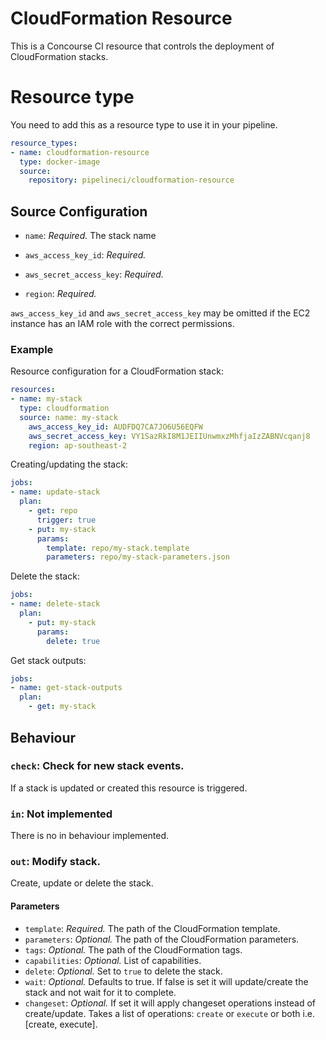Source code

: # CloudFormation Resource

This is a Concourse CI resource that controls the deployment of CloudFormation
stacks.

# Resource type
You need to add this as a resource type to use it in your pipeline.
```yaml
resource_types:
- name: cloudformation-resource
  type: docker-image
  source:
    repository: pipelineci/cloudformation-resource
```

## Source Configuration

* `name`: *Required.* The stack name

* `aws_access_key_id`: *Required.*

* `aws_secret_access_key`: *Required.*

* `region`: *Required.*

`aws_access_key_id` and `aws_secret_access_key` may be omitted if the EC2
instance has an IAM role with the correct permissions.

### Example

Resource configuration for a CloudFormation stack:

``` yaml
resources:
- name: my-stack
  type: cloudformation
  source: name: my-stack
    aws_access_key_id: AUDFDQ7CA7JO6U56EQFW
    aws_secret_access_key: VY1SazRkI8M1JEIIUnwmxzMhfjaIzZABNVcqanj8
    region: ap-southeast-2
```

Creating/updating the stack:

```yaml
jobs:
- name: update-stack
  plan:
    - get: repo
      trigger: true
    - put: my-stack
      params:
        template: repo/my-stack.template
        parameters: repo/my-stack-parameters.json
```

Delete the stack:

```yaml
jobs:
- name: delete-stack
  plan:
    - put: my-stack
      params:
        delete: true
```

Get stack outputs:

```yaml
jobs:
- name: get-stack-outputs
  plan:
    - get: my-stack
```

## Behaviour

### `check`: Check for new stack events.

If a stack is updated or created this resource is triggered.

### `in`: Not implemented

There is no in behaviour implemented.

### `out`: Modify stack.

Create, update or delete the stack.

#### Parameters

* `template`: *Required.* The path of the CloudFormation template.
* `parameters`: *Optional.* The path of the CloudFormation parameters.
* `tags`: *Optional.* The path of the CloudFormation tags.
* `capabilities`: *Optional.* List of capabilities.
* `delete`: *Optional.* Set to `true` to delete the stack.
* `wait`: *Optional.* Defaults to true. If false is set it will update/create
  the stack and not wait for it to complete.
* `changeset`: *Optional.* If set it will apply changeset operations instead of
  create/update. Takes a list of operations: `create` or `execute` or both i.e.
  [create, execute].
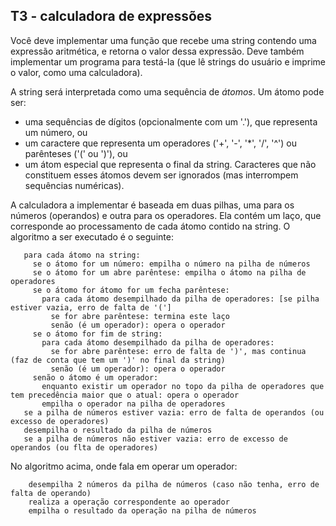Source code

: ## T3 - calculadora de expressões

Você deve implementar uma função que recebe uma string contendo uma expressão aritmética, e retorna o valor dessa expressão.
Deve também implementar um programa para testá-la (que lê strings do usuário e imprime o valor, como uma calculadora).

A string será interpretada como uma sequência de *átomos*.
Um átomo pode ser:
- uma sequências de dígitos (opcionalmente com um '.'), que representa um número, ou
- um caractere que representa um operadores ('+', '-', '\*', '/', '^') ou parênteses ('(' ou ')'), ou
- um átom especial que representa o final da string.
Caracteres que não constituem esses átomos devem ser ignorados (mas interrompem sequências numéricas).

A calculadora a implementar é baseada em duas pilhas, uma para os números (operandos) e outra para os operadores.
Ela contém um laço, que corresponde ao processamento de cada átomo contido na string.
O algoritmo a ser executado é o seguinte:
```
   para cada átomo na string:
     se o átomo for um número: empilha o número na pilha de números
     se o átomo for um abre parêntese: empilha o átomo na pilha de operadores
     se o átomo for átomo for um fecha parêntese:
       para cada átomo desempilhado da pilha de operadores: [se pilha estiver vazia, erro de falta de '(']
         se for abre parêntese: termina este laço
         senão (é um operador): opera o operador
     se o átomo for fim de string:
       para cada átomo desempilhado da pilha de operadores:
         se for abre parêntese: erro de falta de ')', mas continua (faz de conta que tem um ')' no final da string)
         senão (é um operador): opera o operador
     senão o átomo é um operador:
       enquanto existir um operador no topo da pilha de operadores que tem precedência maior que o atual: opera o operador
       empilha o operador na pilha de operadores
   se a pilha de números estiver vazia: erro de falta de operandos (ou excesso de operadores)
   desempilha o resultado da pilha de números
   se a pilha de números não estiver vazia: erro de excesso de operandos (ou flta de operadores)
```
No algoritmo acima, onde fala em operar um operador:
```
    desempilha 2 números da pilha de números (caso não tenha, erro de falta de operando)
    realiza a operação correspondente ao operador
    empilha o resultado da operação na pilha de números
```
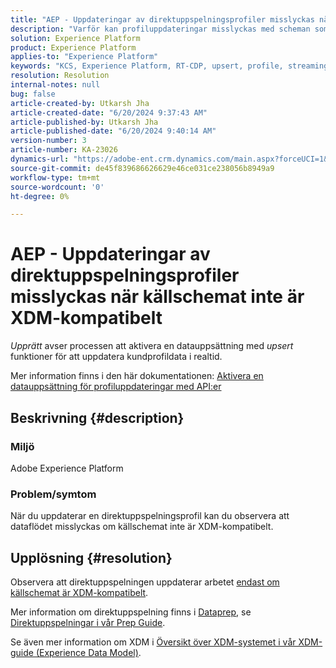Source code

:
 ```yaml
---
title: "AEP - Uppdateringar av direktuppspelningsprofiler misslyckas när källschemat inte är XDM-kompatibelt"
description: "Varför kan profiluppdateringar misslyckas med scheman som inte är XDM-kompatibla?"
solution: Experience Platform
product: Experience Platform
applies-to: "Experience Platform"
keywords: "KCS, Experience Platform, RT-CDP, upsert, profile, streaming, XDM, schema"
resolution: Resolution
internal-notes: null
bug: false
article-created-by: Utkarsh Jha
article-created-date: "6/20/2024 9:37:43 AM"
article-published-by: Utkarsh Jha
article-published-date: "6/20/2024 9:40:14 AM"
version-number: 3
article-number: KA-23026
dynamics-url: "https://adobe-ent.crm.dynamics.com/main.aspx?forceUCI=1&pagetype=entityrecord&etn=knowledgearticle&id=36d1a9b9-e82e-ef11-840a-00224809e160"
source-git-commit: de45f839686626629e46ce031ce238056b8949a9
workflow-type: tm+mt
source-wordcount: '0'
ht-degree: 0%

---
```


# AEP - Uppdateringar av direktuppspelningsprofiler misslyckas när källschemat inte är XDM-kompatibelt


*Upprätt* avser processen att aktivera en datauppsättning med *upsert* funktioner för att uppdatera kundprofildata i realtid.

Mer information finns i den här dokumentationen: [Aktivera en datauppsättning för profiluppdateringar med API:er](https://experienceleague.adobe.com/docs/experience-platform/catalog/datasets/enable-upsert.html)

## Beskrivning {#description}


### Miljö

Adobe Experience Platform

### Problem/symtom

När du uppdaterar en direktuppspelningsprofil kan du observera att dataflödet misslyckas om källschemat inte är XDM-kompatibelt.


## Upplösning {#resolution}


Observera att direktuppspelningen uppdaterar arbetet <u>endast om källschemat är XDM-kompatibelt</u>.

Mer information om direktuppspelning finns i [Dataprep](https://experienceleague.adobe.com/docs/experience-platform/data-prep/home.html?lang=sv), se [Direktuppspelningar i vår Prep Guide](https://experienceleague.adobe.com/docs/experience-platform/data-prep/upserts.html).

Se även mer information om XDM i [Översikt över XDM-systemet i vår XDM-guide (Experience Data Model)](https://experienceleague.adobe.com/docs/experience-platform/xdm/home.html?lang=sv).
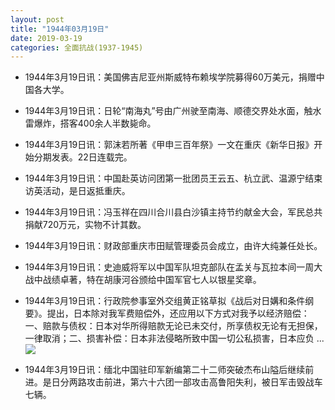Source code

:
 ```yaml
---
layout: post
title: "1944年03月19日"
date: 2019-03-19
categories: 全面抗战(1937-1945)
---
```


<meta name="referrer" content="no-referrer" />

- 1944年3月19日讯：美国佛吉尼亚州斯威特布赖埃学院募得60万美元，捐赠中国各大学。 

- 1944年3月19日讯：日轮“南海丸”号由广州驶至南海、顺德交界处水面，触水雷爆炸，搭客400余人半数毙命。 

- 1944年3月19日讯：郭沫若所著《甲申三百年祭》一文在重庆《新华日报》开始分期发表。22日连载完。 

- 1944年3月19日讯：中国赴英访问团第一批团员王云五、杭立武、温源宁结束访英活动，是日返抵重庆。 

- 1944年3月19日讯：冯玉祥在四川合川县白沙镇主持节约献金大会，军民总共捐献720万元，实物不计其数。 

- 1944年3月19日讯：财政部重庆市田赋管理委员会成立，由许大纯兼任处长。 

- 1944年3月19日讯：史迪威将军以中国军队坦克部队在孟关与瓦拉本间一周大战中战绩卓著，特在胡康河谷颁给中国军官七人以银星奖章。 

- 1944年3月19日讯：行政院参事室外交组黄正铭草拟《战后对日媾和条件纲要》。提出，日本除对我军费赔偿外，还应用以下方式对我予以经济赔偿：一、赔款与债权：日本对华所得赔款无论已未交付，所享债权无论有无担保，一律取消；二、损害补偿：日本非法侵略所致中国一切公私损害，日本应负 ... <br/><img src="https://wx3.sinaimg.cn/large/aca367d8ly1g17x7q2mu6j20c80eu0sy.jpg" />

- 1944年3月19日讯：缅北中国驻印军新编第二十二师突破杰布山隘后继续前进。是日分两路攻击前进，第六十六团一部攻击高鲁阳失利，被日军击毁战车七辆。 

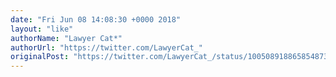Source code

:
 ```yaml
---
date: "Fri Jun 08 14:08:30 +0000 2018"
layout: "like"
authorName: "Lawyer Cat*"
authorUrl: "https://twitter.com/LawyerCat_"
originalPost: "https://twitter.com/LawyerCat_/status/1005089188658548736"
---
```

REQUIRED ACTION:
Copy out each line carrying the string "finns" from the data.

RESPONSE TO THIS TASK:
Mer information finns i den här dokumentationen: [Aktivera en datauppsättning för profiluppdateringar med API:er](https://experienceleague.adobe.com/docs/experience-platform/catalog/datasets/enable-upsert.html)
Mer information om direktuppspelning finns i [Dataprep](https://experienceleague.adobe.com/docs/experience-platform/data-prep/home.html?lang=sv), se [Direktuppspelningar i vår Prep Guide](https://experienceleague.adobe.com/docs/experience-platform/data-prep/upserts.html).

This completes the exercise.